С Володей сработал перенос, как выразились бы психологи. Это снова была та самая мама, властная, давящая, но все равно манящая и любимая.
Паталогическая привязанность
С Володей мы виделись редко, но всегда много разговаривали, гуляли или куда-то ехали. После того странного случая нужно быть круглой идиоткой, чтобы соглашаться оставаться с ним наедине. Но я не только не отказывалась, я была почему-то зависима от своего нового знакомого паталогически.
Всему, что он мне вещал, я верила. И слушала его с открытым ртом. Голос у Володи был низким, каким-то гипнотическим, как будто он рассказывал мне на ночь какую-то сказку.
Мне не хватало общения, умных мыслей от думающего человека. Я нуждалась в друге и чувстовала себя одинокой в женском коллективе, где даже Пикассо никто не знал. И страшно удивлялись моему пристрастию к чтению романов Саган.
Володя читал запоями "Братьев Карамазовых", что было для меня показателем – передо мной интеллектуал. Я прощала ему некоторую неряшливость в образе. Мой друг не был щеголем, так я никогда и не требовала от мужчин выбритости и галстуков с запонками.
Мне казался он монолитным, робастным, надежным.

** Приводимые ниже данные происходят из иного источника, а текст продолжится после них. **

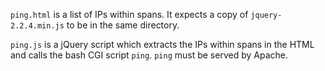 `ping.html` is a list of IPs within spans. It expects a copy of
`jquery-2.2.4.min.js` to be in the same directory.

`ping.js` is a jQuery script which extracts the IPs within spans in the
HTML and calls the bash CGI script `ping`.  `ping` must be served by
Apache.
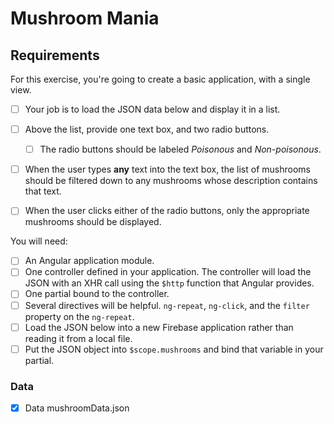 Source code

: # Mushroom Mania



## Requirements

For this exercise, you're going to create a basic application, with a single view. 
- [ ] Your job is to load the JSON data below and display it in a list. 
- [ ] Above the list, provide one text box, and two radio buttons.
	- [ ] The radio buttons should be labeled *Poisonous* and *Non-poisonous*.

- [ ] When the user types **any** text into the text box, the list of mushrooms should be filtered down to any mushrooms whose description contains that text.

- [ ] When the user clicks either of the radio buttons, only the appropriate mushrooms should be displayed.

You will need:

- [ ] An Angular application module.
- [ ] One controller defined in your application. The controller will load the JSON with an XHR call using the `$http` function that Angular provides.
- [ ] One partial bound to the controller.
- [ ] Several directives will be helpful. `ng-repeat`, `ng-click`, and the `filter` property on the `ng-repeat`.
- [ ] Load the JSON below into a new Firebase application rather than reading it from a local file.
- [ ] Put the JSON object into `$scope.mushrooms` and bind that variable in your partial.

### Data
- [X] Data mushroomData.json




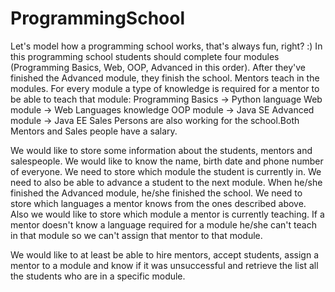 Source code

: # ProgrammingSchool

Let's model how a programming school works, that's always fun, right? :)
In this programming school students should complete four modules (Programming Basics, Web, OOP, Advanced in this order). After they've finished the Advanced module, they finish the school.
Mentors teach in the modules. For every module a type of knowledge is required for a mentor to be able to teach that module:
Programming Basics -> Python language
Web module -> Web Languages knowledge
OOP module -> Java SE
Advanced module -> Java EE
Sales Persons are also working for the school.Both Mentors and Sales people have a salary.

We would like to store some information about the students, mentors and salespeople. We would like to know the name, birth date and phone number of everyone. 
We need to store which module the student is currently in. We need to also be able to advance a student to the next module. When he/she finished the Advanced module, he/she finished the school.
We need to store which languages a mentor knows from the ones described above. Also we would like to store which module a mentor is currently teaching. If a mentor doesn't know a language required for a module he/she can't teach in that module so we can't assign that mentor to that module.

We would like to at least be able to hire mentors, accept students, assign a mentor to a module and know if it was unsuccessful and retrieve the list all the students who are in a specific module.
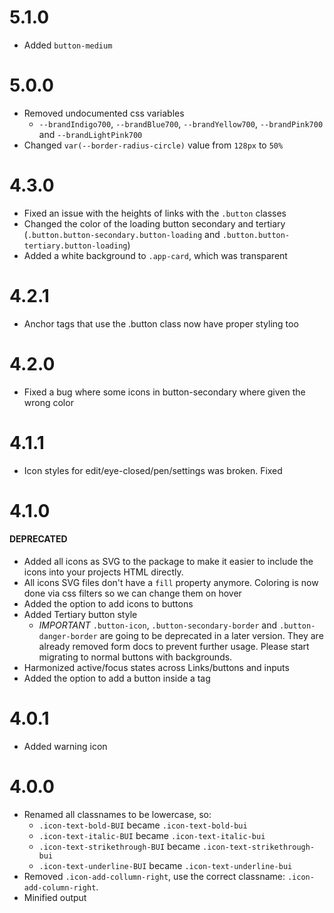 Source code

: # 5.1.0

- Added `button-medium`

# 5.0.0

- Removed undocumented css variables
  - `--brandIndigo700`, `--brandBlue700`, `--brandYellow700`, `--brandPink700` and `--brandLightPink700`
- Changed `var(--border-radius-circle)` value from `128px` to `50%`

# 4.3.0

- Fixed an issue with the heights of links with the `.button` classes
- Changed the color of the loading button secondary and tertiary (`.button.button-secondary.button-loading` and `.button.button-tertiary.button-loading`)
- Added a white background to `.app-card`, which was transparent

# 4.2.1

- Anchor tags that use the .button class now have proper styling too

# 4.2.0

- Fixed a bug where some icons in button-secondary where given the wrong color

# 4.1.1

- Icon styles for edit/eye-closed/pen/settings was broken. Fixed

# 4.1.0

#### DEPRECATED

- Added all icons as SVG to the package to make it easier to include the icons into your projects HTML directly.
- All icons SVG files don't have a `fill` property anymore. Coloring is now done via css filters so we can change them on hover
- Added the option to add icons to buttons
- Added Tertiary button style
  - _IMPORTANT_ `.button-icon`, `.button-secondary-border` and `.button-danger-border` are going to be deprecated in a later version. They are already removed form docs to prevent further usage. Please start migrating to normal buttons with backgrounds.
- Harmonized active/focus states across Links/buttons and inputs
- Added the option to add a button inside a tag

# 4.0.1

- Added warning icon

# 4.0.0

- Renamed all classnames to be lowercase, so:
  - `.icon-text-bold-BUI` became `.icon-text-bold-bui`
  - `.icon-text-italic-BUI` became `.icon-text-italic-bui`
  - `.icon-text-strikethrough-BUI` became `.icon-text-strikethrough-bui`
  - `.icon-text-underline-BUI` became `.icon-text-underline-bui`
- Removed `.icon-add-collumn-right`, use the correct classname: `.icon-add-column-right`.
- Minified output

Хотелось ему верить и внимать.
Больше о своей жизни Володя не рассказывал ничего. Я имею ввиду о личной жизни. И я не знала, была ли у него семья. И почему в достаточно взрослом возрасте он все еще один.
Про работу Володя тоже говорил мало и как-то вскользь, считая, что технические моменты мне будут просто не интересны как женщине.